### Saved data entries
══════════════════════════════

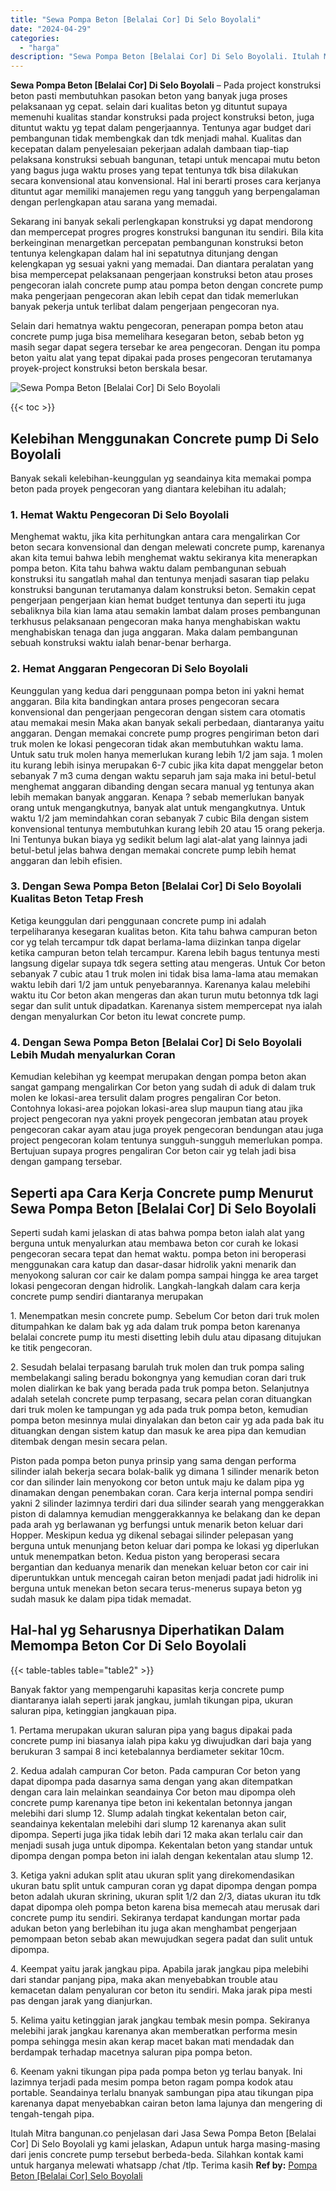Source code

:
 ```yaml
---
title: "Sewa Pompa Beton [Belalai Cor] Di Selo Boyolali"
date: "2024-04-29"
categories: 
  - "harga"
description: "Sewa Pompa Beton [Belalai Cor] Di Selo Boyolali. Itulah Mitra bangunan.co penjelasan dari Jasa Sewa Pompa Beton [Belalai Cor] Di Selo Boyolali yg kami jela..."
---
```


**Sewa Pompa Beton \[Belalai Cor\] Di Selo Boyolali** – Pada project konstruksi beton pasti membutuhkan pasokan beton yang banyak juga proses pelaksanaan yg cepat. selain dari kualitas beton yg dituntut supaya memenuhi kualitas standar konstruksi pada project konstruksi beton, juga dituntut waktu yg tepat dalam pengerjaannya. Tentunya agar budget dari pembangunan tidak membengkak dan tdk menjadi mahal. Kualitas dan kecepatan dalam penyelesaian pekerjaan adalah dambaan tiap-tiap pelaksana konstruksi sebuah bangunan, tetapi untuk mencapai mutu beton yang bagus juga waktu proses yang tepat tentunya tdk bisa dilakukan secara konvensional atau konvensional. Hal ini berarti proses cara kerjanya dituntut agar memiliki manajemen regu yang tangguh yang berpengalaman dengan perlengkapan atau sarana yang memadai.

Sekarang ini banyak sekali perlengkapan konstruksi yg dapat mendorong dan mempercepat progres progres konstruksi bangunan itu sendiri. Bila kita berkeinginan menargetkan percepatan pembangunan konstruksi beton tentunya kelengkapan dalam hal ini sepatutnya ditunjang dengan kelengkapan yg sesuai yakni yang memadai. Dan diantara peralatan yang bisa mempercepat pelaksanaan pengerjaan konstruksi beton atau proses pengecoran ialah concrete pump atau pompa beton dengan concrete pump maka pengerjaan pengecoran akan lebih cepat dan tidak memerlukan banyak pekerja untuk terlibat dalam pengerjaan pengecoran nya.

Selain dari hematnya waktu pengecoran, penerapan pompa beton atau concrete pump juga bisa memelihara kesegaran beton, sebab beton yg masih segar dapat segera tersebar ke area pengecoran. Dengan itu pompa beton yaitu alat yang tepat dipakai pada proses pengecoran terutamanya proyek-project konstruksi beton berskala besar.

![Sewa Pompa Beton [Belalai Cor] Di Selo Boyolali](/images/sewa-concrete-pump-03.png)

{{< toc >}}

## Kelebihan Menggunakan Concrete pump Di Selo Boyolali

Banyak sekali kelebihan-keunggulan yg seandainya kita memakai pompa beton pada proyek pengecoran yang diantara kelebihan itu adalah;

### 1\. Hemat Waktu Pengecoran Di Selo Boyolali

Menghemat waktu, jika kita perhitungkan antara cara mengalirkan Cor beton secara konvensional dan dengan melewati concrete pump, karenanya akan kita temui bahwa lebih menghemat waktu sekiranya kita menerapkan pompa beton. Kita tahu bahwa waktu dalam pembangunan sebuah konstruksi itu sangatlah mahal dan tentunya menjadi sasaran tiap pelaku konstruksi bangunan terutamanya dalam konstruksi beton. Semakin cepat pengerjaan pengerjaan kian hemat budget tentunya dan seperti itu juga sebaliknya bila kian lama atau semakin lambat dalam proses pembangunan terkhusus pelaksanaan pengecoran maka hanya menghabiskan waktu menghabiskan tenaga dan juga anggaran. Maka dalam pembangunan sebuah konstruksi waktu ialah benar-benar berharga.

### 2\. Hemat Anggaran Pengecoran Di Selo Boyolali

Keunggulan yang kedua dari penggunaan pompa beton ini yakni hemat anggaran. Bila kita bandingkan antara proses pengecoran secara konvensional dan pengerjaan pengecoran dengan sistem cara otomatis atau memakai mesin Maka akan banyak sekali perbedaan, diantaranya yaitu anggaran. Dengan memakai concrete pump progres pengiriman beton dari truk molen ke lokasi pengecoran tidak akan membutuhkan waktu lama. Untuk satu truk molen hanya memerlukan kurang lebih 1/2 jam saja. 1 molen itu kurang lebih isinya merupakan 6-7 cubic jika kita dapat menggelar beton sebanyak 7 m3 cuma dengan waktu separuh jam saja maka ini betul-betul menghemat anggaran dibanding dengan secara manual yg tentunya akan lebih memakan banyak anggaran. Kenapa ? sebab memerlukan banyak orang untuk mengangkutnya, banyak alat untuk mengangkutnya. Untuk waktu 1/2 jam memindahkan coran sebanyak 7 cubic Bila dengan sistem konvensional tentunya membutuhkan kurang lebih 20 atau 15 orang pekerja. Ini Tentunya bukan biaya yg sedikit belum lagi alat-alat yang lainnya jadi betul-betul jelas bahwa dengan memakai concrete pump lebih hemat anggaran dan lebih efisien.

### 3\. Dengan Sewa Pompa Beton \[Belalai Cor\] Di Selo Boyolali Kualitas Beton Tetap Fresh

Ketiga keunggulan dari penggunaan concrete pump ini adalah terpeliharanya kesegaran kualitas beton. Kita tahu bahwa campuran beton cor yg telah tercampur tdk dapat berlama-lama diizinkan tanpa digelar ketika campuran beton telah tercampur. Karena lebih bagus tentunya mesti langsung digelar supaya tdk segera setting atau mengeras. Untuk Cor beton sebanyak 7 cubic atau 1 truk molen ini tidak bisa lama-lama atau memakan waktu lebih dari 1/2 jam untuk penyebarannya. Karenanya kalau melebihi waktu itu Cor beton akan mengeras dan akan turun mutu betonnya tdk lagi segar dan sulit untuk dipadatkan. Karenanya sistem mempercepat nya ialah dengan menyalurkan Cor beton itu lewat concrete pump.

### 4\. Dengan Sewa Pompa Beton \[Belalai Cor\] Di Selo Boyolali Lebih Mudah menyalurkan Coran

Kemudian kelebihan yg keempat merupakan dengan pompa beton akan sangat gampang mengalirkan Cor beton yang sudah di aduk di dalam truk molen ke lokasi-area tersulit dalam progres pengaliran Cor beton. Contohnya lokasi-area pojokan lokasi-area slup maupun tiang atau jika project pengecoran nya yakni proyek pengecoran jembatan atau proyek pengecoran cakar ayam atau juga proyek pengecoran bendungan atau juga project pengecoran kolam tentunya sungguh-sungguh memerlukan pompa. Bertujuan supaya progres pengaliran Cor beton cair yg telah jadi bisa dengan gampang tersebar.

## Seperti apa Cara Kerja Concrete pump Menurut Sewa Pompa Beton \[Belalai Cor\] Di Selo Boyolali

Seperti sudah kami jelaskan di atas bahwa pompa beton ialah alat yang berguna untuk menyalurkan atau membawa beton cor curah ke lokasi pengecoran secara tepat dan hemat waktu. pompa beton ini beroperasi menggunakan cara katup dan dasar-dasar hidrolik yakni menarik dan menyokong saluran cor cair ke dalam pompa sampai hingga ke area target lokasi pengecoran dengan hidrolik. Langkah-langkah dalam cara kerja concrete pump sendiri diantaranya merupakan

1\. Menempatkan mesin concrete pump. Sebelum Cor beton dari truk molen ditumpahkan ke dalam bak yg ada dalam truk pompa beton karenanya belalai concrete pump itu mesti disetting lebih dulu atau dipasang ditujukan ke titik pengecoran.

2\. Sesudah belalai terpasang barulah truk molen dan truk pompa saling membelakangi saling beradu bokongnya yang kemudian coran dari truk molen dialirkan ke bak yang berada pada truk pompa beton. Selanjutnya adalah setelah concrete pump terpasang, secara pelan coran dituangkan dari truk molen ke tampungan yg ada pada truk pompa beton, kemudian pompa beton mesinnya mulai dinyalakan dan beton cair yg ada pada bak itu dituangkan dengan sistem katup dan masuk ke area pipa dan kemudian ditembak dengan mesin secara pelan.

Piston pada pompa beton punya prinsip yang sama dengan performa silinder ialah bekerja secara bolak-balik yg dimana 1 silinder menarik beton cor dan silinder lain menyokong cor beton untuk maju ke dalam pipa yg dinamakan dengan penembakan coran. Cara kerja internal pompa sendiri yakni 2 silinder lazimnya terdiri dari dua silinder searah yang menggerakkan piston di dalamnya kemudian menggerakkannya ke belakang dan ke depan pada arah yg berlawanan yg berfungsi untuk menarik beton keluar dari Hopper. Meskipun kedua yg dikenal sebagai silinder pelepasan yang berguna untuk menunjang beton keluar dari pompa ke lokasi yg diperlukan untuk menempatkan beton. Kedua piston yang beroperasi secara bergantian dan keduanya menarik dan menekan keluar beton cor cair ini diperuntukkan untuk mencegah cairan beton menjadi padat jadi hidrolik ini berguna untuk menekan beton secara terus-menerus supaya beton yg sudah masuk ke dalam pipa tidak memadat.

## Hal-hal yg Seharusnya Diperhatikan Dalam Memompa Beton Cor Di Selo Boyolali

{{< table-tables table="table2" >}}

Banyak faktor yang mempengaruhi kapasitas kerja concrete pump diantaranya ialah seperti jarak jangkau, jumlah tikungan pipa, ukuran saluran pipa, ketinggian jangkauan pipa.

1\. Pertama merupakan ukuran saluran pipa yang bagus dipakai pada concrete pump ini biasanya ialah pipa kaku yg diwujudkan dari baja yang berukuran 3 sampai 8 inci ketebalannya berdiameter sekitar 10cm.

2\. Kedua adalah campuran Cor beton. Pada campuran Cor beton yang dapat dipompa pada dasarnya sama dengan yang akan ditempatkan dengan cara lain melainkan seandainya Cor beton mau dipompa oleh concrete pump karenanya tipe beton ini kekentalan betonnya jangan melebihi dari slump 12. Slump adalah tingkat kekentalan beton cair, seandainya kekentalan melebihi dari slump 12 karenanya akan sulit dipompa. Seperti juga jika tidak lebih dari 12 maka akan terlalu cair dan menjadi susah juga untuk dipompa. Kekentalan beton yang standar untuk dipompa dengan pompa beton ini ialah dengan kekentalan atau slump 12.

3\. Ketiga yakni adukan split atau ukuran split yang direkomendasikan ukuran batu split untuk campuran coran yg dapat dipompa dengan pompa beton adalah ukuran skrining, ukuran split 1/2 dan 2/3, diatas ukuran itu tdk dapat dipompa oleh pompa beton karena bisa memecah atau merusak dari concrete pump itu sendiri. Sekiranya terdapat kandungan mortar pada adukan beton yang berlebihan itu juga akan menghambat pengerjaan pemompaan beton sebab akan mewujudkan segera padat dan sulit untuk dipompa.

4\. Keempat yaitu jarak jangkau pipa. Apabila jarak jangkau pipa melebihi dari standar panjang pipa, maka akan menyebabkan trouble atau kemacetan dalam penyaluran cor beton itu sendiri. Maka jarak pipa mesti pas dengan jarak yang dianjurkan.

5\. Kelima yaitu ketinggian jarak jangkau tembak mesin pompa. Sekiranya melebihi jarak jangkau karenanya akan memberatkan performa mesin pompa sehingga mesin akan kerap macet bakan mati mendadak dan berdampak terhadap macetnya saluran pipa pompa beton.

6\. Keenam yakni tikungan pipa pada pompa beton yg terlau banyak. Ini lazimnya terjadi pada mesim pompa beton ragam pompa kodok atau portable. Seandainya terlalu bnanyak sambungan pipa atau tikungan pipa karenanya dapat menyebabkan cairan beton lama lajunya dan mengering di tengah-tengah pipa.

Itulah Mitra bangunan.co penjelasan dari Jasa Sewa Pompa Beton \[Belalai Cor\] Di Selo Boyolali yg kami jelaskan, Adapun untuk harga masing-masing dari jenis concrete pump tersebut berbeda-beda. Silahkan kontak kami untuk harganya melewati whatsapp /chat /tlp. Terima kasih
**Ref by:** [Pompa Beton [Belalai Cor] Selo Boyolali](https://id.wikipedia.org/wiki/Pompa)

══════════════════════════════

### Exercise instructions
Of the entries above, repeat exactly the lines between the line with "### 3\. Dengan" and the line with "### 4\. Dengan", inclusive, and no others.

### Completed task
### 3\. Dengan Sewa Pompa Beton \[Belalai Cor\] Di Selo Boyolali Kualitas Beton Tetap Fresh

Ketiga keunggulan dari penggunaan concrete pump ini adalah terpeliharanya kesegaran kualitas beton. Kita tahu bahwa campuran beton cor yg telah tercampur tdk dapat berlama-lama diizinkan tanpa digelar ketika campuran beton telah tercampur. Karena lebih bagus tentunya mesti langsung digelar supaya tdk segera setting atau mengeras. Untuk Cor beton sebanyak 7 cubic atau 1 truk molen ini tidak bisa lama-lama atau memakan waktu lebih dari 1/2 jam untuk penyebarannya. Karenanya kalau melebihi waktu itu Cor beton akan mengeras dan akan turun mutu betonnya tdk lagi segar dan sulit untuk dipadatkan. Karenanya sistem mempercepat nya ialah dengan menyalurkan Cor beton itu lewat concrete pump.

### 4\. Dengan Sewa Pompa Beton \[Belalai Cor\] Di Selo Boyolali Lebih Mudah menyalurkan Coran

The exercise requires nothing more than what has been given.